-- Supplied data follows --
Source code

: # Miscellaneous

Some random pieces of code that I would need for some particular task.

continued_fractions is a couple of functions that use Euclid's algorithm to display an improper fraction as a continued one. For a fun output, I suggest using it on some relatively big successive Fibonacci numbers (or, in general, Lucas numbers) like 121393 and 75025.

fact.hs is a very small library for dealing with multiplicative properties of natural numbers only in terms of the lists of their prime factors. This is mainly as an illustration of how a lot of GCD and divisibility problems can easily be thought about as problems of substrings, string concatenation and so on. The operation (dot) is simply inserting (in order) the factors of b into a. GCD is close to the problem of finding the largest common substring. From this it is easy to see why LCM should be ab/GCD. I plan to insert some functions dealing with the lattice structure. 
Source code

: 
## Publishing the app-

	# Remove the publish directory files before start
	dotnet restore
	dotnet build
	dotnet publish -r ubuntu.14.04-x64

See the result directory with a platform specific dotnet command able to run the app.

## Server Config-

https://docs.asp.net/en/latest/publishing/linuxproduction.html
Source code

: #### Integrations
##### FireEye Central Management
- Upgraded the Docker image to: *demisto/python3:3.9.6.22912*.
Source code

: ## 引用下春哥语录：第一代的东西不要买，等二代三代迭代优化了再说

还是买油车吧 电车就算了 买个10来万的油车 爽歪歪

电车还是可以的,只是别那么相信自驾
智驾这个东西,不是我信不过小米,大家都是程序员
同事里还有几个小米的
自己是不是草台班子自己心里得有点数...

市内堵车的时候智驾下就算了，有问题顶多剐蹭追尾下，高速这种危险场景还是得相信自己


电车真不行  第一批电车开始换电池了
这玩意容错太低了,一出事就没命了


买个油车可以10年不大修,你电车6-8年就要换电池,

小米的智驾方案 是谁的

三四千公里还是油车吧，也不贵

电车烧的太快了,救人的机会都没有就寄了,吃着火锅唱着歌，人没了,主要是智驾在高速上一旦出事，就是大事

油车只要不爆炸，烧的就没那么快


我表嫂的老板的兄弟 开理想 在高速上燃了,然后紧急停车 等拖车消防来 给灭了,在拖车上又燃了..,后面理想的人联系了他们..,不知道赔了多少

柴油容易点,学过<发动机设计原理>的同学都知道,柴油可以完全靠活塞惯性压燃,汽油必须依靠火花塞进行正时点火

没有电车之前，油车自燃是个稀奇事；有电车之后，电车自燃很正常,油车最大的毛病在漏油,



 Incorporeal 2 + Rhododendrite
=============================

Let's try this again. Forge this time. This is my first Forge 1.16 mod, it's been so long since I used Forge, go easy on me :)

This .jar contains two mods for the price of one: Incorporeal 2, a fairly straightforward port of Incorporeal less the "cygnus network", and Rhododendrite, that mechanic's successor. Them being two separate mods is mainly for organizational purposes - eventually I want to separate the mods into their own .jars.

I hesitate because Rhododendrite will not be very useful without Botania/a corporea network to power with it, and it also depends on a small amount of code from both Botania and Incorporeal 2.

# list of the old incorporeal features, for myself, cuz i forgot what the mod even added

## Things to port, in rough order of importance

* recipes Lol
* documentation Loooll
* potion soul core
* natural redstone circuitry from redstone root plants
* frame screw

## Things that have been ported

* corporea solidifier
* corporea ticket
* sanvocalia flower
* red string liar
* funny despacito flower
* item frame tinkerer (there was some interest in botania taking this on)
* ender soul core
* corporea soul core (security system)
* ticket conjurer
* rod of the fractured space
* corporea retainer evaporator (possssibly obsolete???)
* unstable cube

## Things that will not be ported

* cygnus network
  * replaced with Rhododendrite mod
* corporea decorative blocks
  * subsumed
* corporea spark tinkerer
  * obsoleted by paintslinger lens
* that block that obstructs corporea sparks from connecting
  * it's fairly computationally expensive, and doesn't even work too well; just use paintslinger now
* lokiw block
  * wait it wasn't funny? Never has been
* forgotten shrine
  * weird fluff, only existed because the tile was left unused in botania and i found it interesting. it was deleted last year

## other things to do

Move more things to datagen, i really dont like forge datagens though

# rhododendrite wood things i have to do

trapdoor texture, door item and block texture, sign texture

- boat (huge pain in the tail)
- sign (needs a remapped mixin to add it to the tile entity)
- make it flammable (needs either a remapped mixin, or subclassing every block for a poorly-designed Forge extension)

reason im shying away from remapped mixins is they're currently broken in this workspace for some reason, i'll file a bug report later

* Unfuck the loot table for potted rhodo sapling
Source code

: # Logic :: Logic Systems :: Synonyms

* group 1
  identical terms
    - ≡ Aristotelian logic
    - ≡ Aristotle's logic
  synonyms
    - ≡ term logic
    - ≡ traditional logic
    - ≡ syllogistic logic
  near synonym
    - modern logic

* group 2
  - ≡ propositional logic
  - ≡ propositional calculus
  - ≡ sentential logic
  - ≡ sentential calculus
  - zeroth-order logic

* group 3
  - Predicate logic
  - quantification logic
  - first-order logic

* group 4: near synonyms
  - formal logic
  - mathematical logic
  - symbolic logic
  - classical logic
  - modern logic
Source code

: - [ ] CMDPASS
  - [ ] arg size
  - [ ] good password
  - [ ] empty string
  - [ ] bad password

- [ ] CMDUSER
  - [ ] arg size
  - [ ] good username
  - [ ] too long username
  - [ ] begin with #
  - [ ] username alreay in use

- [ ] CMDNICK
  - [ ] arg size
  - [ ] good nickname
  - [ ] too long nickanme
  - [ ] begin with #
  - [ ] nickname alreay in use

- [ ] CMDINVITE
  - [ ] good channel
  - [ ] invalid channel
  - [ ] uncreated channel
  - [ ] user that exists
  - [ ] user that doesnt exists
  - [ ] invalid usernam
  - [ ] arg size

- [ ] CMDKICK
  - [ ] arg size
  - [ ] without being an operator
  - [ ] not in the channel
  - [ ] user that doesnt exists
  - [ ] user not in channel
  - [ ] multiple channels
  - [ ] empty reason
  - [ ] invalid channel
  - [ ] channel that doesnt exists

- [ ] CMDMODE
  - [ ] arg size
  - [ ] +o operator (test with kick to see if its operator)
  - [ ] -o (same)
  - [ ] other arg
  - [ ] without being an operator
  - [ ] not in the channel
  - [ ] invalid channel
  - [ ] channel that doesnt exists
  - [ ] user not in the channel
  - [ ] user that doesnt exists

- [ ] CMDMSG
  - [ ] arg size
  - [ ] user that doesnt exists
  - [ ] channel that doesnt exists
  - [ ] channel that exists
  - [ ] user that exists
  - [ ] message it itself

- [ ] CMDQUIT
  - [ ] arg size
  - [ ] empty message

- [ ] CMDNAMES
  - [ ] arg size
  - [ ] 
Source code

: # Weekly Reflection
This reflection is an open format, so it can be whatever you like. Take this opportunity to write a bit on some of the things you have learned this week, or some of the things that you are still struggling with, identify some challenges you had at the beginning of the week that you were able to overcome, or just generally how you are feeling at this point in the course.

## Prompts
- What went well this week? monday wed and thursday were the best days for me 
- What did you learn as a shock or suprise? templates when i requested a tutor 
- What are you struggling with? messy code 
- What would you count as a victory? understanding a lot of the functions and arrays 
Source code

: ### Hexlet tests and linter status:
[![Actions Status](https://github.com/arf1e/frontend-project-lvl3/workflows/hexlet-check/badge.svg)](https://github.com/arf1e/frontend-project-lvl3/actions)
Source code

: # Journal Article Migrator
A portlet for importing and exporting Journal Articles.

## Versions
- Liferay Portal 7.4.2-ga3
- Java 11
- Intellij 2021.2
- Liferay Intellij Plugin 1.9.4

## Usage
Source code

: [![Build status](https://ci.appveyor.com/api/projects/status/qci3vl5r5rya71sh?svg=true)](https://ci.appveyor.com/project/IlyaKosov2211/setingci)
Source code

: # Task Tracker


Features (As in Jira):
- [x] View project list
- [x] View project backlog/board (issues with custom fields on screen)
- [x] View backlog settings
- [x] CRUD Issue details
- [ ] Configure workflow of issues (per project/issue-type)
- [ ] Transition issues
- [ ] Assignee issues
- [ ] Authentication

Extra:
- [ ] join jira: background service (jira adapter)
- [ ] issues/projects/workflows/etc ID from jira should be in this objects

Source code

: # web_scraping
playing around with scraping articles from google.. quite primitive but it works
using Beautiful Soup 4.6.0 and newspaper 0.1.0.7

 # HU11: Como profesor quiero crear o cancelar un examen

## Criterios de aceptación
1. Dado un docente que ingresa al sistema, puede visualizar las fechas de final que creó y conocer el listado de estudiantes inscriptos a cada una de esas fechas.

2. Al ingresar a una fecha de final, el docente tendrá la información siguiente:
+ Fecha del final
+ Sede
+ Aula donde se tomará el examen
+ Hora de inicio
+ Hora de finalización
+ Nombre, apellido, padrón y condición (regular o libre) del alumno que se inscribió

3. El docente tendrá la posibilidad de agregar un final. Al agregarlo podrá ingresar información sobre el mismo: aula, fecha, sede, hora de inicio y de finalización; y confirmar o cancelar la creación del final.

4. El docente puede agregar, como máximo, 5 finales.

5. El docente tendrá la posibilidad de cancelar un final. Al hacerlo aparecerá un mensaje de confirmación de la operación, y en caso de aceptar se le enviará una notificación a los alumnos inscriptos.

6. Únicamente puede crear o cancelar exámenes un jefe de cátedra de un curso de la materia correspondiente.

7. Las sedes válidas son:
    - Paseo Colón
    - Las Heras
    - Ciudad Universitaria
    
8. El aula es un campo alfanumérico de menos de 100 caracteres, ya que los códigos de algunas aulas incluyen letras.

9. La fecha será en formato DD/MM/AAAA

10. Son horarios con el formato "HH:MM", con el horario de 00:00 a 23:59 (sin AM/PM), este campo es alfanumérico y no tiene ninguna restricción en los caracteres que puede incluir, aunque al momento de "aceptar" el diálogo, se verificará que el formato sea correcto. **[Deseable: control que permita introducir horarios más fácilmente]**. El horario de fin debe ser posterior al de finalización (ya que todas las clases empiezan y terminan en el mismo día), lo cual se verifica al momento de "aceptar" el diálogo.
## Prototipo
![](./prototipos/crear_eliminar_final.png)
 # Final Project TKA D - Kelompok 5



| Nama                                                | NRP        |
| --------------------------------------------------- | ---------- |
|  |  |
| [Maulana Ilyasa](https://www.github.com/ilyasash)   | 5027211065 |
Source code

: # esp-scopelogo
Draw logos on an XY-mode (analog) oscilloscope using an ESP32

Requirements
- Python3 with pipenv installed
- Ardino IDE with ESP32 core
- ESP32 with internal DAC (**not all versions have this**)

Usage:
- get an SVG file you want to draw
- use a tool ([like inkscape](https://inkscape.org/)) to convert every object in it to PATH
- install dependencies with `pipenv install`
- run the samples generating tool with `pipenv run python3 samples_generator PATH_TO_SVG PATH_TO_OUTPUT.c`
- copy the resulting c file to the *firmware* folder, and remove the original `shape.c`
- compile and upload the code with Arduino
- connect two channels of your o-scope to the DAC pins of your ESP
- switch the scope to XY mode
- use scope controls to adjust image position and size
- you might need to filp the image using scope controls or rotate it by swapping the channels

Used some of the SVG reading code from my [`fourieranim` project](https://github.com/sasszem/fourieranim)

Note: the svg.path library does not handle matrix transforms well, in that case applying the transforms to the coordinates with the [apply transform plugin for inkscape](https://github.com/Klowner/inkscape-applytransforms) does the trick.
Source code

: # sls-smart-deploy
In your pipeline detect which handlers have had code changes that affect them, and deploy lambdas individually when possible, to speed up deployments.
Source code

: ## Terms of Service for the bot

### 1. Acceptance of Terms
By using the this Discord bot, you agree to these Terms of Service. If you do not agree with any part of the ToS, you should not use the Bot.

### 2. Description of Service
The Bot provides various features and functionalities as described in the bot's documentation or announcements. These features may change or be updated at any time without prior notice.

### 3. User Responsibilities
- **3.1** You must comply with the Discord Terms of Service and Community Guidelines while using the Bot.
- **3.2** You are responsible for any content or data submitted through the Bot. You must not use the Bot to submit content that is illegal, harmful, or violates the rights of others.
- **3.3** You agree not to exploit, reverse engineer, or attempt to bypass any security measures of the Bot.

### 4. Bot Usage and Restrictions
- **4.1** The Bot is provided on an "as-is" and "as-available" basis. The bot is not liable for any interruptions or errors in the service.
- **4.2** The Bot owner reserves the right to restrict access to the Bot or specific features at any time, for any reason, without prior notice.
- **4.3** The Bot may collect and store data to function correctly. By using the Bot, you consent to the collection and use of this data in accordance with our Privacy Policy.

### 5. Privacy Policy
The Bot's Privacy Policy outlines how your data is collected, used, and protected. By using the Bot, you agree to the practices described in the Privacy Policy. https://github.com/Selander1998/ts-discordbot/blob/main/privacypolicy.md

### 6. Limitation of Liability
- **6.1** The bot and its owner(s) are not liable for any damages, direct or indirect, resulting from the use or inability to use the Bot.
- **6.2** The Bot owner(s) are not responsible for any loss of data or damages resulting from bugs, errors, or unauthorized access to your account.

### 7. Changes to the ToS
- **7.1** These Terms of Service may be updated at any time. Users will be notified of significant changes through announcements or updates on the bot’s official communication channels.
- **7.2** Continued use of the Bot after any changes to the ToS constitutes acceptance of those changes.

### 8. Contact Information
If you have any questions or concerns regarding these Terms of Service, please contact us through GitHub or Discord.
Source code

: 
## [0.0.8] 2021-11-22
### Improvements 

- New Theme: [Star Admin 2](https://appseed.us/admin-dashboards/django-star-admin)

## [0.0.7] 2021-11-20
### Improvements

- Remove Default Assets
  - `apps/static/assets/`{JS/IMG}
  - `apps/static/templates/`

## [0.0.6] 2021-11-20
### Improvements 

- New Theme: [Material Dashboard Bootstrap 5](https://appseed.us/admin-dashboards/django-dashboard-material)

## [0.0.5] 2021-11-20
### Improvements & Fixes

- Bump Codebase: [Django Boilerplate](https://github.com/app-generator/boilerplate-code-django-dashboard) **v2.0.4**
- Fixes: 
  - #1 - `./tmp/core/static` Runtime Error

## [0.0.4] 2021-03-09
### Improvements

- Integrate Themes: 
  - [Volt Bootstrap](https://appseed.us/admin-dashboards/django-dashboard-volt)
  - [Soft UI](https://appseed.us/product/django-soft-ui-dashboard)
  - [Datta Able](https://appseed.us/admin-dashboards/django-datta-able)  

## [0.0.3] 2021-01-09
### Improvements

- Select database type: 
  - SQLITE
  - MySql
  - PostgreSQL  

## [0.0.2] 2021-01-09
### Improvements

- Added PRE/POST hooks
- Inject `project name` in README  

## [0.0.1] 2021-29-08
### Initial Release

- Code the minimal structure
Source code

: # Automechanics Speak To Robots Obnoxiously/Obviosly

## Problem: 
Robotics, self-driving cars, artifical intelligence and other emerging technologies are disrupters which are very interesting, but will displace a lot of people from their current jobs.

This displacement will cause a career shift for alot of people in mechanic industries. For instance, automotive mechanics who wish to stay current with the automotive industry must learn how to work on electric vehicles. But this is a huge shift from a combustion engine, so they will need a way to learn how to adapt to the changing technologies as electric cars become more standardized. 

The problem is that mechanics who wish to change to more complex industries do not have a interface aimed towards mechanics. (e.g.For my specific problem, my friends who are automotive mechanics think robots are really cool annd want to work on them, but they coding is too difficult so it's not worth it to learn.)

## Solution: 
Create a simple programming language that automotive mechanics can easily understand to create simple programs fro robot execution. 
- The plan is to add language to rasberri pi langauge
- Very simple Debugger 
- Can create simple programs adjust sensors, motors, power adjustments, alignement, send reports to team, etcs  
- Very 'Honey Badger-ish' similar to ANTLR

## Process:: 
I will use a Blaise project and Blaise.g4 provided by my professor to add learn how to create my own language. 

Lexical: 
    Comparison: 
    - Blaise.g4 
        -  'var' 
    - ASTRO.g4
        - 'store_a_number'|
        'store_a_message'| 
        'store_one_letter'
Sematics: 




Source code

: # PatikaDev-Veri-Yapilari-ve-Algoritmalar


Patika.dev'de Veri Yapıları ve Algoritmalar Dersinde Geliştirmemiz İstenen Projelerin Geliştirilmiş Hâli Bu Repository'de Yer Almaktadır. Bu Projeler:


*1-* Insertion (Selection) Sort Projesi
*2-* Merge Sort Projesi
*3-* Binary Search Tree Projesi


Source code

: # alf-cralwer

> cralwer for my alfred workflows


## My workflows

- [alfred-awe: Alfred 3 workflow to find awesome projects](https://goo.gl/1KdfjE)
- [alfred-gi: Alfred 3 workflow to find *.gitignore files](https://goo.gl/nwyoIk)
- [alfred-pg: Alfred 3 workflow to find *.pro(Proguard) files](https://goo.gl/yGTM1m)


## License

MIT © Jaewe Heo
-- Supplied data concluded --
Work request » For the word "cralwer", go through the records and show each line that carries it.

Written solution »
: # alf-cralwer
> cralwer for my alfred workflows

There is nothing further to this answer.